Filter this material down to the lines that contain the string "Optional", and return those lines.

Segment Open

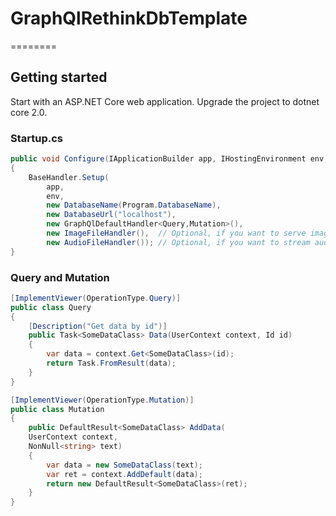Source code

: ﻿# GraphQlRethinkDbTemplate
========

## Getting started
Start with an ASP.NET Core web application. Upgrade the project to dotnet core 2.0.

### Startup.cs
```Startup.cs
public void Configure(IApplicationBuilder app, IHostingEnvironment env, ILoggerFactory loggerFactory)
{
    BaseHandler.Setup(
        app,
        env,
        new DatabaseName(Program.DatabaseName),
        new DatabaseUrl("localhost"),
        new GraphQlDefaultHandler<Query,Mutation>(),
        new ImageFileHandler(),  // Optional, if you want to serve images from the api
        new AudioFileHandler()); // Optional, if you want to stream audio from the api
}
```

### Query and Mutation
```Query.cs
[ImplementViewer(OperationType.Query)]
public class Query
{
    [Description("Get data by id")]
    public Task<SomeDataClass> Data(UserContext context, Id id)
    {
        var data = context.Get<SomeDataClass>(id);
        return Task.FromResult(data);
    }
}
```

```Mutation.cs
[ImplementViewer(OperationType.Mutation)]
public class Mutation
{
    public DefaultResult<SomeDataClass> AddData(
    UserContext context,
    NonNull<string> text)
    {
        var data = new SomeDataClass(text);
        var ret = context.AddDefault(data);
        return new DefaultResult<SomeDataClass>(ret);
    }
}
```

Segment Closed
Segment Open

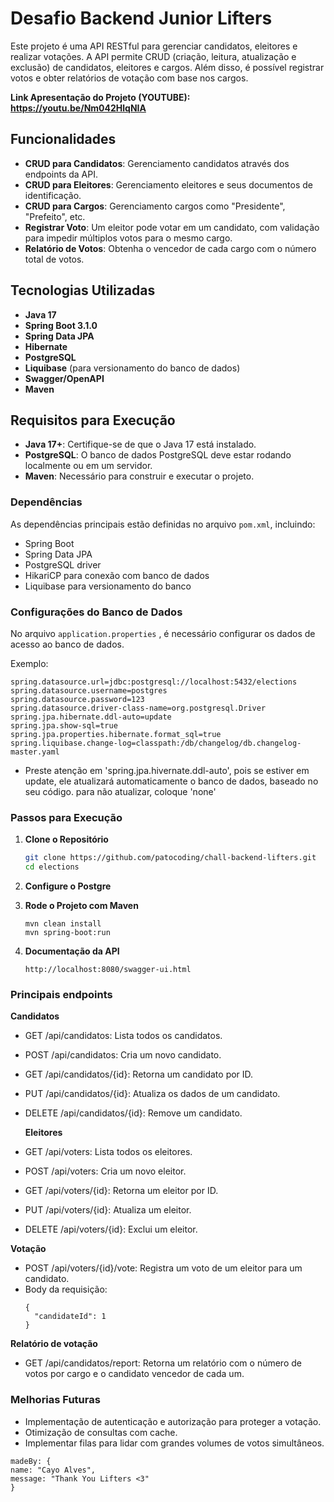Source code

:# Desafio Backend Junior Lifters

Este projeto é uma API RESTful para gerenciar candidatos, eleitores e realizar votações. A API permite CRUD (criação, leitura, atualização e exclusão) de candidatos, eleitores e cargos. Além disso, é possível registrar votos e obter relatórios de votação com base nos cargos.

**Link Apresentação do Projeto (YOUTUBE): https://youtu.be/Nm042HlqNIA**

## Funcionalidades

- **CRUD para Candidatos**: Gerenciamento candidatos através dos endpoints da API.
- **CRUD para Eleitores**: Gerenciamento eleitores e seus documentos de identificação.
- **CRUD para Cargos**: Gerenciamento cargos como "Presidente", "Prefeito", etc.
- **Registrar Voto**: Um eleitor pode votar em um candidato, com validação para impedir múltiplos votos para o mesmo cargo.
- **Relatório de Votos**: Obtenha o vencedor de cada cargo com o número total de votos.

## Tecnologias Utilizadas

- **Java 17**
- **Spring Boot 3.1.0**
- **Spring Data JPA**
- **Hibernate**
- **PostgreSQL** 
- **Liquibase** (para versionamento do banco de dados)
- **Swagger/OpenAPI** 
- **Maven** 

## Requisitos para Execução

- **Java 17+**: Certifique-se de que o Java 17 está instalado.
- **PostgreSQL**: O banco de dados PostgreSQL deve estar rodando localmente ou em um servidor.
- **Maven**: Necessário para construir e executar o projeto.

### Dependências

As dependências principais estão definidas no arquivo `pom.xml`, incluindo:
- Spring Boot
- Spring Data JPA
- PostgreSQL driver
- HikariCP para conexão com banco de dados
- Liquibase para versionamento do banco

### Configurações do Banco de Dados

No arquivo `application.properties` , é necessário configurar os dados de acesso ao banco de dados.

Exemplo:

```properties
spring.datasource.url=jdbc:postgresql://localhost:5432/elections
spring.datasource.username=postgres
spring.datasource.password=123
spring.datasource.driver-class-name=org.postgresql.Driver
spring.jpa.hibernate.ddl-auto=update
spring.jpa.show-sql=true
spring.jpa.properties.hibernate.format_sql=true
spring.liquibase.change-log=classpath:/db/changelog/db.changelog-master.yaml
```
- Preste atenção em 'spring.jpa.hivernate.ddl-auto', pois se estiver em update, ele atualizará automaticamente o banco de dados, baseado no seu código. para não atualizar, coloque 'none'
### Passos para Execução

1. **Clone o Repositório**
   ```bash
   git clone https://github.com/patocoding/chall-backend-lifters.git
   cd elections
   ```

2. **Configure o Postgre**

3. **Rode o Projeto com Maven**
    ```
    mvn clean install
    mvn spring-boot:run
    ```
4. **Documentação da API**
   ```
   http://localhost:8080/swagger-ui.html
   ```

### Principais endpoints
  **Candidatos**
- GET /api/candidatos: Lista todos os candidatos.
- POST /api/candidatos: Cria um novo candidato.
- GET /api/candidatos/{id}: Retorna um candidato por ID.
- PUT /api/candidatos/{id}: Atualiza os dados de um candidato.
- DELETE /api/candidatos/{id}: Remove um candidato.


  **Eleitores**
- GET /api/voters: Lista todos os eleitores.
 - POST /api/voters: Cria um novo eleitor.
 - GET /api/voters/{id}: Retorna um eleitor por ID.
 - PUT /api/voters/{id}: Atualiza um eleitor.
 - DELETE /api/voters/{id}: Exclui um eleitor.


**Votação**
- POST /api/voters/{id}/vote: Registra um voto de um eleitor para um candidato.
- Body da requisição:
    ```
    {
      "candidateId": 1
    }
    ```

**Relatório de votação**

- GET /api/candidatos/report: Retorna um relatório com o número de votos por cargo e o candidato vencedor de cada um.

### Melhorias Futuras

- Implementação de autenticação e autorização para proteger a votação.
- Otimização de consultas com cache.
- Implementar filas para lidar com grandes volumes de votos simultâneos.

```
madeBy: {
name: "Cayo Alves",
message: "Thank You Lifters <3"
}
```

Segment Closed

[THE ANSWER]
        new ImageFileHandler(),  // Optional, if you want to serve images from the api
        new AudioFileHandler()); // Optional, if you want to stream audio from the api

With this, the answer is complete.